Brett Hodges, Opinions Editor

The probability of guessing correct on your next multiple-choice test question is lower than the probability that you could point at a married couple and correctly determine whether they will be divorced in the future. With 40-50% of American marriages ending in divorce, one has to ask why it’s easier to guess about whether or not mom still loves dad than if the right answer is “C.” 

The rampant decline of the moral system our society once held so dear has led to a deterioration of equal magnitude of the nuclear family. This vaporization of the nuclear family has led us into our current state – a state of broken children, broken homes and broken families.

Before diving into the statistics, it is important to note that this is not an attack on single parents, non-traditional families or those who are products of such circumstances. Rather, this is an examination of the effects that such situations have on a large portion of the general population. These families are more than capable of providing love, and some of the best, kindest people I have ever met have come from broken homes. It can be said, however, that these are generally the exception, not the rule. 
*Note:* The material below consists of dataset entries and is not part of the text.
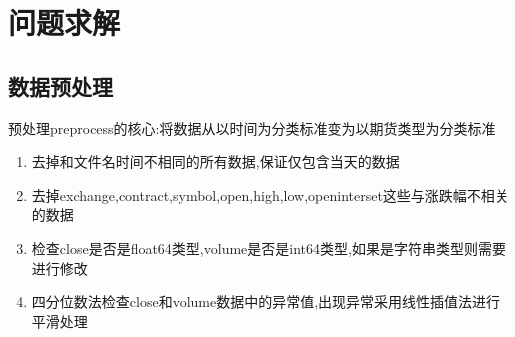 \documentclass[a4paper,11pt]{ctexart}
\begin{document}


\section{问题求解}




\subsection{数据预处理}
预处理preprocess的核心:将数据从以时间为分类标准变为以期货类型为分类标准
\begin{enumerate}
\item 去掉和文件名时间不相同的所有数据,保证仅包含当天的数据
\item 去掉exchange,contract,symbol,open,high,low,openinterset这些与涨跌幅不相关的数据
\item 检查close是否是float64类型,volume是否是int64类型,如果是字符串类型则需要进行修改
\item 四分位数法检查close和volume数据中的异常值,出现异常采用线性插值法进行平滑处理
\end{enumerate}
\end{document}
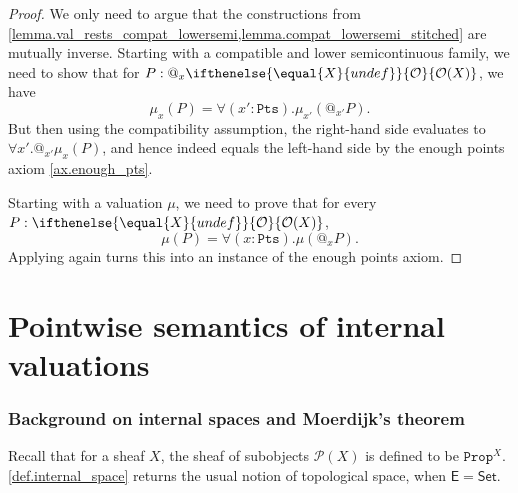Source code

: \documentclass[reqno,11pt]{amsproc}
\makeatletter
\theoremstyle{plain}
\theoremstyle{definition}
\newcommand{\Const}[1]{\mathtt{#1}}
\newcommand{\cat}[1]{\mathsf{#1}}
\newcommand{\Set}{\cat{Set}}
\newcommand{\pow}{\mathcal{P}}
\newcommand{\prop}{\Const{Prop}}
\newcommand{\pt}{x}
\newcommand{\Op}[1][undef]{\ifthenelse{\equal{#1}{undef}}{\mathcal{O}}{\mathcal{O}(#1)}}
\newcommand{\pts}{\mathtt{Pts}}		%
\newcommand{\atsymbol}{{@}}
\newcommand{\at}[1][\pt]{\atsymbol_{#1}}
\numberwithin{equation}{section}
\makeatother
\begin{document}
\begin{proof}
	We only need to argue that the constructions from \cref{lemma.val_rests_compat_lowersemi,lemma.compat_lowersemi_stitched} are mutually inverse. Starting with a compatible and lower semicontinuous family, we need to show that for $P : \at \Op[X]$, we have
	\[
		\mu_\pt(P) = \forall (\pt' : \pts) . \mu_{\pt'}( \at[\pt'] P).
	\]
	But then using the compatibility assumption, the right-hand side evaluates to $\forall \pt' . \at[\pt'] \mu_\pt(P)$, and hence indeed equals the left-hand side by the enough points axiom \ref{ax.enough_pts}.

	Starting with a valuation $\mu$, we need to prove that for every $P : \Op[X]$,
	\[
		\mu(P) = \forall (\pt : \pts) . \mu(\at P).
	\]
	Applying  again turns this into an instance of the enough points axiom.
\end{proof}

\newpage
\part{Pointwise semantics of internal valuations}

\section{Background on internal spaces and Moerdijk's theorem}

Recall that for a sheaf $X$, the sheaf of subobjects $\pow(X)$ is defined to be $\prop^X$. \cref{def.internal_space} returns the usual notion of topological space, when $\cat{E}=\Set$.
\end{document}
A broken home life can lead to a host of issues for everyone involved. For instance, women whose parents divorced in childhood are 83% more likely to experience suicide ideation than those from families where the parents remained married. A lack of “traditional family values” (i.e. two-parent households, a strong religious basis for a family, familial bonding experiences, etc.) leads to an undue burden of stress – so much so that children of single parents are 50% more likely to develop health problems. This is largely believed to be true due to the stress and lack of time associated with raising a child on one’s own. While it is true that correlation does not always equal causation, one has to wonder: If there had been more family planning, would these statistics regarding children of broken families even be necessary to study?

A focus on family planning, while not just providing a basic framework to start a family, provides a bedrock foundation capable of withstanding any storm. Political turmoil, economic decline and issues with interpersonal relationships are all no more than light spring showers on the tin roof of the family home. Through family planning, a group of relatives can become more close-knit and willing to help each other. In other words, there is a very basic sacrifice of the self for the greater good of the family, an ideal that strengthens all involved.
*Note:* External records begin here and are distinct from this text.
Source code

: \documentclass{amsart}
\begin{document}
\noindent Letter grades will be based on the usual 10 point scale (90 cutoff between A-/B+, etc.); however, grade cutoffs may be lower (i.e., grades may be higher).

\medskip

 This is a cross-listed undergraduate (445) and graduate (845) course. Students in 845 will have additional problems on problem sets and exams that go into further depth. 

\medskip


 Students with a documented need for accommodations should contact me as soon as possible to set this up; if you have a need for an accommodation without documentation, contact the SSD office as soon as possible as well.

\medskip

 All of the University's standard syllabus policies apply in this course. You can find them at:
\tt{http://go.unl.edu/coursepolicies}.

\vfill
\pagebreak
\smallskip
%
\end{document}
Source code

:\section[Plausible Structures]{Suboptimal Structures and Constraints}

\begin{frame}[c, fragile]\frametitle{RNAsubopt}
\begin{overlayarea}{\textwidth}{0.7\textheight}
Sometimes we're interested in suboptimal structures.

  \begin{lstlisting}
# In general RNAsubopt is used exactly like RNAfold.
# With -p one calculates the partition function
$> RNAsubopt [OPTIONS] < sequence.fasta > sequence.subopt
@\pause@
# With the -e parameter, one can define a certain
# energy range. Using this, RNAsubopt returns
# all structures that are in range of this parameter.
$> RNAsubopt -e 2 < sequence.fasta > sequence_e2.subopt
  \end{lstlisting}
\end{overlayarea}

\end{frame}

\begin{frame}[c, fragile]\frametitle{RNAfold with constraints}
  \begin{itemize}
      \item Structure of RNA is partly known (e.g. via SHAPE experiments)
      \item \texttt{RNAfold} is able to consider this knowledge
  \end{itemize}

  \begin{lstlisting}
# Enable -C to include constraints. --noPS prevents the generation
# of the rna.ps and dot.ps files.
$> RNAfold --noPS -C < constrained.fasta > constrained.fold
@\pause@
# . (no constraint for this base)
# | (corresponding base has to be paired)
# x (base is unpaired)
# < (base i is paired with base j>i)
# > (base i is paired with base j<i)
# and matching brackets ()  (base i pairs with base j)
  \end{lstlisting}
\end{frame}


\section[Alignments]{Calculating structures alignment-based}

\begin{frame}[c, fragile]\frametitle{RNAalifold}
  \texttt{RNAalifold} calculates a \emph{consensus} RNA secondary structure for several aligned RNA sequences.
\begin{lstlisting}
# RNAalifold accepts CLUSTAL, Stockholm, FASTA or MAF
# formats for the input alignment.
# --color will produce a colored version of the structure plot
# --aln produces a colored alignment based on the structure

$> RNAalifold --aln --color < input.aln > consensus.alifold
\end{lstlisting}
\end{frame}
Beyond basic wellness, a strong grounding in traditional family values is beneficial for a host of reasons. The nuclear family acts as a unit – a unit dedicated to preserving the social welfare and survival of the family. This basic concern for the welfare of other family members opens the door for a wide variety of financial, spiritual, emotional and even physical support. While not impossible for a non-traditional family to provide, the basic challenges and burden placed upon a given person in a single-parent household are often too much to deal with. 

Again, this is not to say that the many issues associated with raising a family can’t be handled alone, just that it is so immensely easier and even sometimes enjoyable to be able to solve an issue with multiple parents, siblings or other family members. And while this column will likely be lambasted for a lack of acceptance of alternative lifestyles, its assault on single mothers and womanhood or some other tired, pseudo-progressive drivel, it is important to stop and think about what qualities you want your family to have. Hopefully, no matter if you’re picturing a family in the traditional sense or something a bit different, at the very least you will agree that all families need the most traditional family values characteristic of all: Love.